ACTIVITY ▸ Whenever a line below includes "tuna", add it to the tally, then give the total and nothing more.

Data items
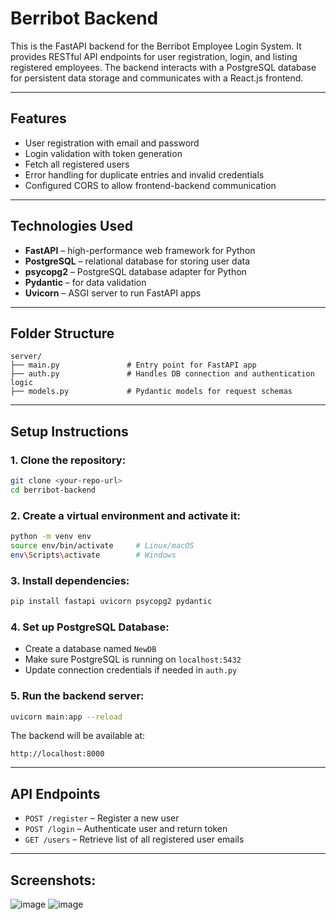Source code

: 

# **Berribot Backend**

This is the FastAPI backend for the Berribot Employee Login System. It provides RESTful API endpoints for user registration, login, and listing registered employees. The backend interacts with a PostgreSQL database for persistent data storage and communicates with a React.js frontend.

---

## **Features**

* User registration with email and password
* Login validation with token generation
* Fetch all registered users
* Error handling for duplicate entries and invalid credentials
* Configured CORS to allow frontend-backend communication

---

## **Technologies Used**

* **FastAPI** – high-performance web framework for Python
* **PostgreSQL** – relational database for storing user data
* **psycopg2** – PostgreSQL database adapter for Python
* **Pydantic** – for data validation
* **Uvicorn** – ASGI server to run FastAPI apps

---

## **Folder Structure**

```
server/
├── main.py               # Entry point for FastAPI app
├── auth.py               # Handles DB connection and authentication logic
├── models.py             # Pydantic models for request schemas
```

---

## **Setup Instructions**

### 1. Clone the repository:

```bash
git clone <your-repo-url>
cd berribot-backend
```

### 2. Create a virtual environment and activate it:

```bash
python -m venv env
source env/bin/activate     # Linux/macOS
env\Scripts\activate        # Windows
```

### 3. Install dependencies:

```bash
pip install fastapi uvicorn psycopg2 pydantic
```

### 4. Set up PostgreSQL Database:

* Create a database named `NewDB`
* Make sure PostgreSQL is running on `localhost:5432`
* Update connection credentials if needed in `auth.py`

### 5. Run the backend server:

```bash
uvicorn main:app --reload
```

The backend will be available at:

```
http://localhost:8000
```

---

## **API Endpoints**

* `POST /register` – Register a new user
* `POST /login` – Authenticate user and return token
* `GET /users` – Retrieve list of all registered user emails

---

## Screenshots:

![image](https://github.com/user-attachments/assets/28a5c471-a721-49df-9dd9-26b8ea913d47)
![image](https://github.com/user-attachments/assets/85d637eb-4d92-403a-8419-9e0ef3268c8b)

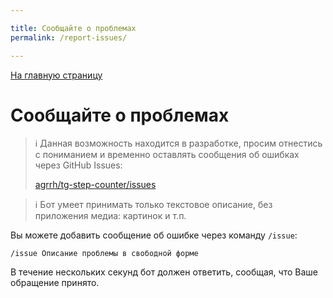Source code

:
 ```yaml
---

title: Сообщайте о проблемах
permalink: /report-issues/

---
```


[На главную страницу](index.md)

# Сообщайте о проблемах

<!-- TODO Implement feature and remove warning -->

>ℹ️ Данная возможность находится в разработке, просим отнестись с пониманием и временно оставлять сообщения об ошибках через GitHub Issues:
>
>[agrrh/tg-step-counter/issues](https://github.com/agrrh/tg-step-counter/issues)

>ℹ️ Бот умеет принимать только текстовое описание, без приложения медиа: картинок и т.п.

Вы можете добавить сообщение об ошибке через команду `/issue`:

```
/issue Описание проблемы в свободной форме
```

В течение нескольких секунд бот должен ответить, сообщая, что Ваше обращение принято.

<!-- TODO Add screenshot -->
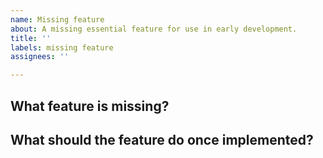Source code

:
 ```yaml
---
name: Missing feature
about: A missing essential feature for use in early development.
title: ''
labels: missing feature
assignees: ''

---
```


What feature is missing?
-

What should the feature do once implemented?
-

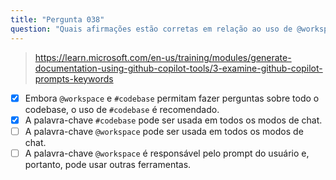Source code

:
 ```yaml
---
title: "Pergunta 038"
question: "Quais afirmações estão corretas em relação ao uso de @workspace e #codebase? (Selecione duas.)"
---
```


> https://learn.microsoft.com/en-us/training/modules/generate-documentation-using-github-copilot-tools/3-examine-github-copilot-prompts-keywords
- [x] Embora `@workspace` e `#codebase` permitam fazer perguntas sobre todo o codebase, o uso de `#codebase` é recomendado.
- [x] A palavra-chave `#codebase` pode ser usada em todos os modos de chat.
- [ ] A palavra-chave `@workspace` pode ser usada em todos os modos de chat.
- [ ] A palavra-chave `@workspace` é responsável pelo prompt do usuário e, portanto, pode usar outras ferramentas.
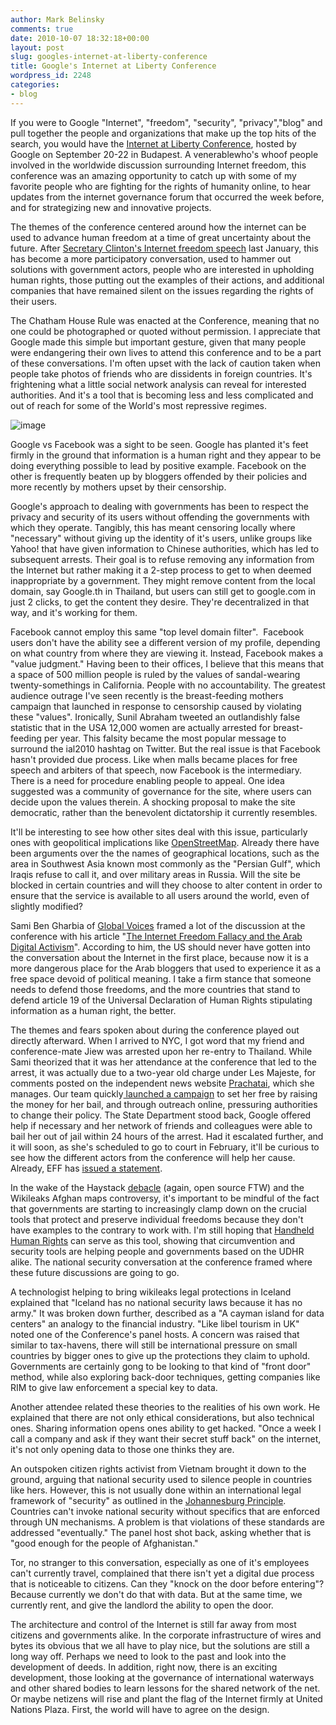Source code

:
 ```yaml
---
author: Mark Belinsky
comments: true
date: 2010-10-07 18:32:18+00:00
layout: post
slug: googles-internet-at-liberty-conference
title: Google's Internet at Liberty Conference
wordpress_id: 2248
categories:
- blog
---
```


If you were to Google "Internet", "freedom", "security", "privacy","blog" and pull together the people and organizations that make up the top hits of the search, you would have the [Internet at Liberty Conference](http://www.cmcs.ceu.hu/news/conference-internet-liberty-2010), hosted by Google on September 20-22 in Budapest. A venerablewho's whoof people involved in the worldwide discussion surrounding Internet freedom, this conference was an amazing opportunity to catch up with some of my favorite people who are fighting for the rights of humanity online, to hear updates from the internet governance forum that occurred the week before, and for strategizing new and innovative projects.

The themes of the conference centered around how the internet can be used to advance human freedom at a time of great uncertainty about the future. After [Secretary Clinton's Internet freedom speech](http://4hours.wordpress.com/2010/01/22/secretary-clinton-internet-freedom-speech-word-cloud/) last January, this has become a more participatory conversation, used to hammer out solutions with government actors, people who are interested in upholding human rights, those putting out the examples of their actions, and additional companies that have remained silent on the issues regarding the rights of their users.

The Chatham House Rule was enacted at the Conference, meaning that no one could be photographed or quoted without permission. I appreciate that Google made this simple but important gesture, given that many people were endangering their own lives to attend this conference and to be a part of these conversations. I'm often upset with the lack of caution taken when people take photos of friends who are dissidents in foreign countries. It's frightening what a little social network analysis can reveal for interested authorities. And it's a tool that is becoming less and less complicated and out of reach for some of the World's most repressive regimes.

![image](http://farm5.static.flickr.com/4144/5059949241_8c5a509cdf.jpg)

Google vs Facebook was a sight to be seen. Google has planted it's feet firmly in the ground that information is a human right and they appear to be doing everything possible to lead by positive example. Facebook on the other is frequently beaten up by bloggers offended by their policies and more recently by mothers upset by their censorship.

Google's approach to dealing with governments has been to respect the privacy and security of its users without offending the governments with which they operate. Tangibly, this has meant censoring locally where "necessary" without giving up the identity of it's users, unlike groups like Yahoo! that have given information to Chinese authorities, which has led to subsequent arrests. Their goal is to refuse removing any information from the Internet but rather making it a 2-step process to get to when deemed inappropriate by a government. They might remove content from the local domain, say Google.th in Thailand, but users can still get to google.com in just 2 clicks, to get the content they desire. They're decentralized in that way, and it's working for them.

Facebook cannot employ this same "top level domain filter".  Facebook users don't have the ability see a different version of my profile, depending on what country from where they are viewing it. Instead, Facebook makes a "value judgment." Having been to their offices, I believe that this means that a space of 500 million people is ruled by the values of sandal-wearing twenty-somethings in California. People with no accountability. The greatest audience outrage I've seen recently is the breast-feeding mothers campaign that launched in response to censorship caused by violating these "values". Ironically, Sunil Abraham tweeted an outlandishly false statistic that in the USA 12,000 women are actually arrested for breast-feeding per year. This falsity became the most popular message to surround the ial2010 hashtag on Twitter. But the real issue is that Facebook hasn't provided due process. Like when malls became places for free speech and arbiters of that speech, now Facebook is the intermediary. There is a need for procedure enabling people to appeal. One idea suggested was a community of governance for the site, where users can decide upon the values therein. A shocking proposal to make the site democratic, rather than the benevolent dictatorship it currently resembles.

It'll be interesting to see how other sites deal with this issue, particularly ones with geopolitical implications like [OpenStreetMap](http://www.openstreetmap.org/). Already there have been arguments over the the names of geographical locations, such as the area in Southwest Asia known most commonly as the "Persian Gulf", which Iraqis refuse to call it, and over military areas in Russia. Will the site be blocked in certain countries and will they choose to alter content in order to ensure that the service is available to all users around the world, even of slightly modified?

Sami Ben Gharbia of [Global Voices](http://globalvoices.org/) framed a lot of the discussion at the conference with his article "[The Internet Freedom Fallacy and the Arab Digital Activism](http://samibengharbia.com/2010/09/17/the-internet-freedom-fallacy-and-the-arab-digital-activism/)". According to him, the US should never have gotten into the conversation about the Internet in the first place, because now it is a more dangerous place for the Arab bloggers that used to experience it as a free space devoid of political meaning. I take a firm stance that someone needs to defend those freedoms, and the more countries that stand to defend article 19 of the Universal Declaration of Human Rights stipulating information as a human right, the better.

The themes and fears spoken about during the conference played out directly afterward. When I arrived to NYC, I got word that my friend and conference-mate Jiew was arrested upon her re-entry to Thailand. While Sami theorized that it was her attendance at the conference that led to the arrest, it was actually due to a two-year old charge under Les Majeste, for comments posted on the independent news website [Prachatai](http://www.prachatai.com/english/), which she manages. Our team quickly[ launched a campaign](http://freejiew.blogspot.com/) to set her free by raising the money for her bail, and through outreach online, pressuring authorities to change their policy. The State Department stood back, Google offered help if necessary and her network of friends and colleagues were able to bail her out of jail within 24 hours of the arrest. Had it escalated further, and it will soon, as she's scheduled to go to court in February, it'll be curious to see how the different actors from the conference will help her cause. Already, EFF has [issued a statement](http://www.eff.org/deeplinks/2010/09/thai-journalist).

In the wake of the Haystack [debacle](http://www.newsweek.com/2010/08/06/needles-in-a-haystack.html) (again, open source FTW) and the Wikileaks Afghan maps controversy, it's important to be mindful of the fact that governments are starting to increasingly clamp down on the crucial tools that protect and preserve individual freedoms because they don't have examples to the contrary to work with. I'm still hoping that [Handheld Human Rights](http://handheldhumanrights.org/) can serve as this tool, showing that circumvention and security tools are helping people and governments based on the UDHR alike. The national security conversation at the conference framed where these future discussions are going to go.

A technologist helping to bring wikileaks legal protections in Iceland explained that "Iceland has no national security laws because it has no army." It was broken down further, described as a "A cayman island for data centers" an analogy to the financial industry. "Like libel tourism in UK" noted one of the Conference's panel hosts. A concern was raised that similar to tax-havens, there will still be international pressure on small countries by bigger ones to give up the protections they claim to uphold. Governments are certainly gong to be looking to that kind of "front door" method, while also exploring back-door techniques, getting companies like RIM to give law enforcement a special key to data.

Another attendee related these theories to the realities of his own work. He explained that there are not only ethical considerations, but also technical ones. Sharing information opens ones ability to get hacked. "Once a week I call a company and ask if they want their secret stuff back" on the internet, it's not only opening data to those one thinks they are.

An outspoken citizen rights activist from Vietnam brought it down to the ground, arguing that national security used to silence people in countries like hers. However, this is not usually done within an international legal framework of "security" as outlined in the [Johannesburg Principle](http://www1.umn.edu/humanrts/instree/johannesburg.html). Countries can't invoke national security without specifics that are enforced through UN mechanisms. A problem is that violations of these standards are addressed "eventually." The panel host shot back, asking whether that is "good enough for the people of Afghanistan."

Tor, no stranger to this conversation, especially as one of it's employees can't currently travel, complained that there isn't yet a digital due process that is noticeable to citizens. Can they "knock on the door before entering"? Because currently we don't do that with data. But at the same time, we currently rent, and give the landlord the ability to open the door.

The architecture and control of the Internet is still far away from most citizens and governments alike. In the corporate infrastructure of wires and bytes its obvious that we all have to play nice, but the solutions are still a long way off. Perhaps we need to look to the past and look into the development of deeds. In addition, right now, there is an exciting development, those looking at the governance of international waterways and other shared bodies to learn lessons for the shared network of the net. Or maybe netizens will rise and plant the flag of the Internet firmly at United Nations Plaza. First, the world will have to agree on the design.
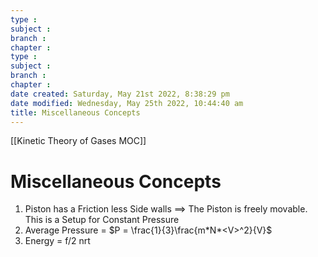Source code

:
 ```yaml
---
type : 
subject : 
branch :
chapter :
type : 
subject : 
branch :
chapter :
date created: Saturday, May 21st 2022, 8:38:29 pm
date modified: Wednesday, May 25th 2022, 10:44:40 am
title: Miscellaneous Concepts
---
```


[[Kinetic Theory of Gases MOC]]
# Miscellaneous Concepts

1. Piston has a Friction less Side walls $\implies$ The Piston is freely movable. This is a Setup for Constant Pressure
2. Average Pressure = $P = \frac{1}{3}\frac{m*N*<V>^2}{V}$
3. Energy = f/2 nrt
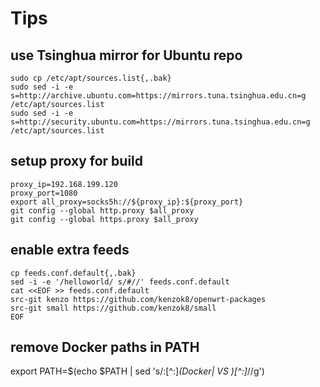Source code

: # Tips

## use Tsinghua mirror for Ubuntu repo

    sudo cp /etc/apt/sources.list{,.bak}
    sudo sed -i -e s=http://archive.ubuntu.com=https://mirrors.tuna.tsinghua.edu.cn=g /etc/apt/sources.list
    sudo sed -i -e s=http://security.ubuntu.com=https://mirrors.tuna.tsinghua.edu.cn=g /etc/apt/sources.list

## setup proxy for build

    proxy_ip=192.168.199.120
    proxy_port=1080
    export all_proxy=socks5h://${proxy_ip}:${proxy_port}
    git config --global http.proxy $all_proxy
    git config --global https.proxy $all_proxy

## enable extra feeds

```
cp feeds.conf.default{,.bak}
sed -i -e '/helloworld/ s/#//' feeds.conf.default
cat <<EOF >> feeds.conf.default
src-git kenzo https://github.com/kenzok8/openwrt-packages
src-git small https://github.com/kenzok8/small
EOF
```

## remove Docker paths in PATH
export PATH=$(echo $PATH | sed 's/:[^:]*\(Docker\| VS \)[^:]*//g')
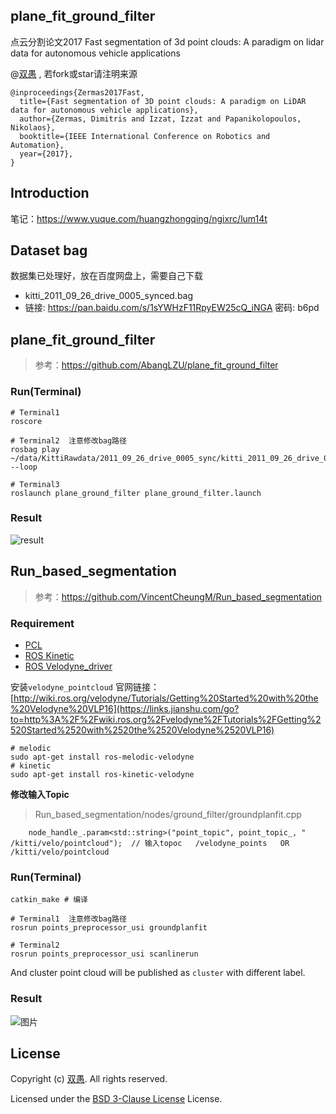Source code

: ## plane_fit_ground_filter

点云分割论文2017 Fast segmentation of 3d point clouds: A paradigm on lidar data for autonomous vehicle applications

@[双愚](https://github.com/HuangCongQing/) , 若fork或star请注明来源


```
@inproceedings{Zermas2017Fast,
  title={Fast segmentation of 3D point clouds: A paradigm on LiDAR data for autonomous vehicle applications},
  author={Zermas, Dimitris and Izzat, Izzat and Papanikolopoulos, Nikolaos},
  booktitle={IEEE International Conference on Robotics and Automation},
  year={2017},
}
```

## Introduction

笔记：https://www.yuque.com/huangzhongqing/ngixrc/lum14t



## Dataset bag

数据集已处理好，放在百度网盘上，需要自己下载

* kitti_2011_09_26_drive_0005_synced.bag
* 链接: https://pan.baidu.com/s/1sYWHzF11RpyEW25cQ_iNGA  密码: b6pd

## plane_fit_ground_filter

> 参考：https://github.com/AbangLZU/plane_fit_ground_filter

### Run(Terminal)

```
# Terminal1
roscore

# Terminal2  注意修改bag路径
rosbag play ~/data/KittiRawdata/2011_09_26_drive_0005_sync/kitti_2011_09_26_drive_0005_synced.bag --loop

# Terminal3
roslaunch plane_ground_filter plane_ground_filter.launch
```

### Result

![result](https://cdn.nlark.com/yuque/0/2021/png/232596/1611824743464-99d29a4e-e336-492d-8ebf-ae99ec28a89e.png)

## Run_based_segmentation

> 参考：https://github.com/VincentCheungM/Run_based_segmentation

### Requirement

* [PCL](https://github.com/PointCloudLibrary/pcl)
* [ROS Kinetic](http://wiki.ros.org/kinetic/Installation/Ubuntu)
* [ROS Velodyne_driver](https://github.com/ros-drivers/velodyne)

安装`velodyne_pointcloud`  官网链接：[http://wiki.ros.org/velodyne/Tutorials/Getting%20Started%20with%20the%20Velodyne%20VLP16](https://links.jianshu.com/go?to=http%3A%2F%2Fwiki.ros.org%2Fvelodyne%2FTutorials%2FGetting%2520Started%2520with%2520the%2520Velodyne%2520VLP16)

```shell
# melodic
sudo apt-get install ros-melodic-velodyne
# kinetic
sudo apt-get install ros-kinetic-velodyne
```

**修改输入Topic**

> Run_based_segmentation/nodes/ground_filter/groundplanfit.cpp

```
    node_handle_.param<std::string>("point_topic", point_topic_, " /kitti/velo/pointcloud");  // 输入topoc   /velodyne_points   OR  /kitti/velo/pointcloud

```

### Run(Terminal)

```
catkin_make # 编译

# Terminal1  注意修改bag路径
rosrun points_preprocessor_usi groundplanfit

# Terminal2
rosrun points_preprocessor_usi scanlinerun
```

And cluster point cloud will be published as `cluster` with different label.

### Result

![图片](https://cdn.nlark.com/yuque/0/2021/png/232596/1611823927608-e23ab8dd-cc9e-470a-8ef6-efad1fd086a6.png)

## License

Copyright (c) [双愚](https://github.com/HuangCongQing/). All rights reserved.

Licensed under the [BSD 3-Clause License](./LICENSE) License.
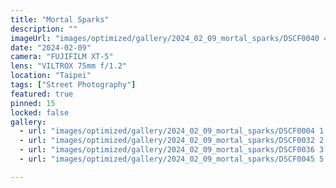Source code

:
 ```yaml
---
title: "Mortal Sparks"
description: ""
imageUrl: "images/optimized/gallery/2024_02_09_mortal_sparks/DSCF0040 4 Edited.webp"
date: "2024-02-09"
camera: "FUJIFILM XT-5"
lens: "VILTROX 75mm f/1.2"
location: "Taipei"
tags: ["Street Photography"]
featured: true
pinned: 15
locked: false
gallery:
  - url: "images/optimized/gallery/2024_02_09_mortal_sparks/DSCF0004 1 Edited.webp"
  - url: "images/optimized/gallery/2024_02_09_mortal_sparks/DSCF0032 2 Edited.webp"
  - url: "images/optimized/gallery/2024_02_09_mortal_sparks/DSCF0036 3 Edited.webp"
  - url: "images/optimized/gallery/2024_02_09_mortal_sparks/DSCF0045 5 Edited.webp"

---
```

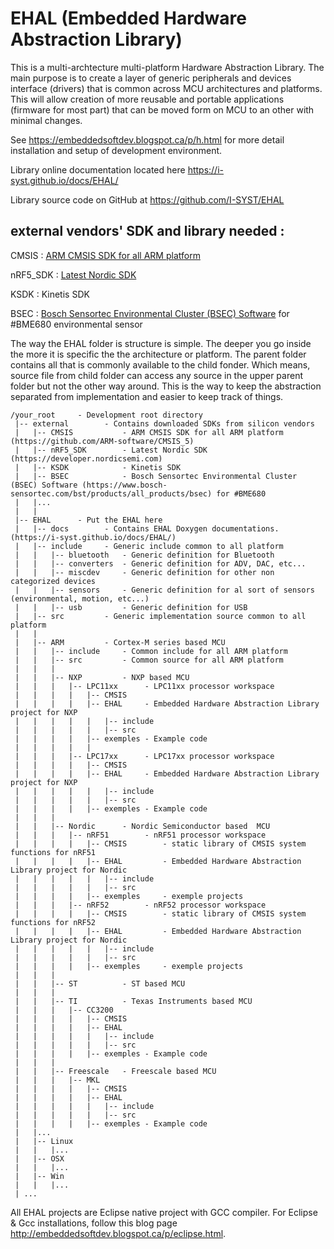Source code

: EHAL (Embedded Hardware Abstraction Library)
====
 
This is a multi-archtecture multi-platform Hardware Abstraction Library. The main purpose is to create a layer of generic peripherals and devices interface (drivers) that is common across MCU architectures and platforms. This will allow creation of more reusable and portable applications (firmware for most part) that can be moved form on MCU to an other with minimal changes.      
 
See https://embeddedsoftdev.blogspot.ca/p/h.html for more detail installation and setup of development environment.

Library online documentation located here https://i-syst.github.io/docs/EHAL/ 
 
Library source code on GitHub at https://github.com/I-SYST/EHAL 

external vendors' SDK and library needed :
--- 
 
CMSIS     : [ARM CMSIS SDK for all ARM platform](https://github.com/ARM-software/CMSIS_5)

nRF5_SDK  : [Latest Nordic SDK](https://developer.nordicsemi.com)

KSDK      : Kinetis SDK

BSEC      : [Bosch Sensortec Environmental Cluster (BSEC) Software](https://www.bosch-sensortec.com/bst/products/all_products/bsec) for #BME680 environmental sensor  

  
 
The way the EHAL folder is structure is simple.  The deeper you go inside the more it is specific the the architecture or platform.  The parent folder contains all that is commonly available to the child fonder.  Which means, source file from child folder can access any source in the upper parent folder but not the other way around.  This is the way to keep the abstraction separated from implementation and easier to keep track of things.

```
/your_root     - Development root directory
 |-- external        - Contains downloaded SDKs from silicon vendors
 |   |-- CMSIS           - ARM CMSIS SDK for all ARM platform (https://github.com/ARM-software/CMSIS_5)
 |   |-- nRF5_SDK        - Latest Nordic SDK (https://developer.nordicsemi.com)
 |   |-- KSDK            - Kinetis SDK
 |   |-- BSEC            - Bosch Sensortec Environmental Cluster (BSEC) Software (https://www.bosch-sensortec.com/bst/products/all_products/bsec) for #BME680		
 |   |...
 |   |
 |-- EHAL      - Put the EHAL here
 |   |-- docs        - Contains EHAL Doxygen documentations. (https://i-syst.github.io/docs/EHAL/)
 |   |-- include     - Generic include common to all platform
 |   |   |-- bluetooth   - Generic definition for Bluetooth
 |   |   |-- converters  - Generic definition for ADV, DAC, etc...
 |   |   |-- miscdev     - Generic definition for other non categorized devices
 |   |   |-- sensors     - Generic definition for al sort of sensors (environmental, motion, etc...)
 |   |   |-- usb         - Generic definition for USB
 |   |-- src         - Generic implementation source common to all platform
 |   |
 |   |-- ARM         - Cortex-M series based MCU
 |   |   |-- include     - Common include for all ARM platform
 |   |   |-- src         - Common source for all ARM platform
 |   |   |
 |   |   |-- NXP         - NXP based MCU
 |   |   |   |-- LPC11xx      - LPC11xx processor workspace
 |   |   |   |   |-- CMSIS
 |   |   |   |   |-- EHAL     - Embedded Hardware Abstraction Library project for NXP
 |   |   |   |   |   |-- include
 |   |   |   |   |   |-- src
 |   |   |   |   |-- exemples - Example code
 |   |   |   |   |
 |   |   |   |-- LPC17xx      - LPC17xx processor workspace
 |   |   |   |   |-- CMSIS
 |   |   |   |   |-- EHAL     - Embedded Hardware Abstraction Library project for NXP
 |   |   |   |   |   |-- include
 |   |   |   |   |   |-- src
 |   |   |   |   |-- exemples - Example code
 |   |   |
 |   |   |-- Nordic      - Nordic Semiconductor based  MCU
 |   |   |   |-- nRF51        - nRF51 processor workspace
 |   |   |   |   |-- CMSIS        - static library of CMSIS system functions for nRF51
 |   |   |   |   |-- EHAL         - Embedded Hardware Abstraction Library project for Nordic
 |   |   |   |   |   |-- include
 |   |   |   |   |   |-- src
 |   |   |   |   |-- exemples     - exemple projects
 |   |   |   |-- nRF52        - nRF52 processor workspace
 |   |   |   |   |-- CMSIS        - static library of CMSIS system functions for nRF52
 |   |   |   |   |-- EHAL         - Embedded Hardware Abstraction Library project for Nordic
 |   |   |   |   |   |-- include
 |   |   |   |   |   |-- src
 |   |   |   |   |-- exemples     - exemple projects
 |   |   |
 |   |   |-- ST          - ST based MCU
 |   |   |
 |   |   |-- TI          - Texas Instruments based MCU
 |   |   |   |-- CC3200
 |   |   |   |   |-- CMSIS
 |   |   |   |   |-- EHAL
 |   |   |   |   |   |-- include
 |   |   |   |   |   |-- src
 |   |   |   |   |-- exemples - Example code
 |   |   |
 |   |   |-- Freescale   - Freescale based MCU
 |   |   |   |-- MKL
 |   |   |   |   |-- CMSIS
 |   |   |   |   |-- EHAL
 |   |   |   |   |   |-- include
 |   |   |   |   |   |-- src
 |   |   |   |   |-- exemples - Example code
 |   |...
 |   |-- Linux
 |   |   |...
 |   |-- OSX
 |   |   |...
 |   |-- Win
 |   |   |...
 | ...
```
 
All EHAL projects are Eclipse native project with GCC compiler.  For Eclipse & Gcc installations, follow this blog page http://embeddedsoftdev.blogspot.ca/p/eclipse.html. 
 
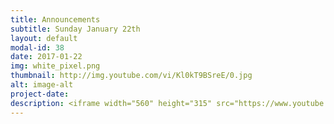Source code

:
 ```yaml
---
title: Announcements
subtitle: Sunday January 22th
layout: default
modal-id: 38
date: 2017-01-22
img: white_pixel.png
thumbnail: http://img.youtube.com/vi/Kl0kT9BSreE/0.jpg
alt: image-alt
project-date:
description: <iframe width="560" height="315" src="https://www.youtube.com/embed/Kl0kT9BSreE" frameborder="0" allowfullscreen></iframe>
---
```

RESULT OF THIS EXERCISE ▸ 2